CE, avis, 29 décembre 2014, n° 382898
Le juge des soixante-douze heures, qui est chargé de statuer sur la légalité des mesures relatives à l’éloignement des étrangers placés en rétention ou assignés à résidence, est dessaisi au profit d’une formation collégiale dès lors qu’il est mis fin, pour quelque raison que ce soit, à cette rétention ou assignation à résidence.

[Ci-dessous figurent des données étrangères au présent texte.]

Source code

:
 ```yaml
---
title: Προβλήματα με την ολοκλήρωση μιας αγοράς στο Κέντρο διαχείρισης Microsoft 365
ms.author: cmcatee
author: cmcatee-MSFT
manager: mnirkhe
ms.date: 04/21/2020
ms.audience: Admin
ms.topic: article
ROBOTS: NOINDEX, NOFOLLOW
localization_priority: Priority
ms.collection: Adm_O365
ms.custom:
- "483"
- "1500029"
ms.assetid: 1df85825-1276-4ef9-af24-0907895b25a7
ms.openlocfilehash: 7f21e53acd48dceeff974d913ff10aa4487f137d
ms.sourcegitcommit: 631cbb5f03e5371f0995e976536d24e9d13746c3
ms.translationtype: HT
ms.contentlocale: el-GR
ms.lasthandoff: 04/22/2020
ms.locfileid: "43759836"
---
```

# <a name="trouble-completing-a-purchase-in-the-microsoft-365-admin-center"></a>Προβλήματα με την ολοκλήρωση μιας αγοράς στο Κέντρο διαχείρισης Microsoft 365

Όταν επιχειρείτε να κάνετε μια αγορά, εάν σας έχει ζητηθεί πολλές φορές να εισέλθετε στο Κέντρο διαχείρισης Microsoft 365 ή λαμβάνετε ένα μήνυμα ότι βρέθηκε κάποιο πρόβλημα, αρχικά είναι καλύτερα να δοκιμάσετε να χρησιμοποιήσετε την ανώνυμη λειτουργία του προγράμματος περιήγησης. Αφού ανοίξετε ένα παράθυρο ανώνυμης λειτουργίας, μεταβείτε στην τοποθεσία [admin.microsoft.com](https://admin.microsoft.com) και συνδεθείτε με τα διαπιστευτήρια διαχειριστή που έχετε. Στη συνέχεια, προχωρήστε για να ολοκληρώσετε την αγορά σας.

La haute juridiction, saisie de cette question par le tribunal administratif de Melun, a en effet rappelé qu’il ressort « des dispositions du III de l’article L. 512-1 du code de l’entrée et du séjour des étrangers et du droit d’asile que le législateur a entendu organiser une procédure spéciale afin que le juge administratif statue rapidement sur la légalité des mesures relatives à l’éloignement des étrangers, hors la décision refusant le séjour, lorsque ces derniers sont placés en rétention ou assignés à résidence. A cet effet, il a prévu que le président du tribunal administratif ou le magistrat qu’il délègue statue en soixante-douze heures sur les conclusions tendant à l’annulation des décisions de placement en rétention ainsi que sur les conclusions qui lui sont concomitamment soumises et qui tendent à l’annulation de l’une ou de plusieurs des décisions mentionnées au III de l’article L. 512-1. S’agissant d’une assignation à résidence, il appartient au président du tribunal administratif ou au magistrat qu’il délègue de statuer dans ce cadre même s’il n’est pas saisi de conclusions dirigées contre l’assignation ». Il a ajouté que cette procédure spéciale « cesse d’être applicable dès lors qu’il est mis fin, pour quelque raison que ce soit, à la rétention ou l’assignation à résidence de l’étranger. Le jugement de l’ensemble des conclusions dont l’étranger avait saisi le tribunal relève alors d’une formation collégiale du tribunal administratif » qui statue dans un délai de trois mois conformément au I de l’article L. 512-1.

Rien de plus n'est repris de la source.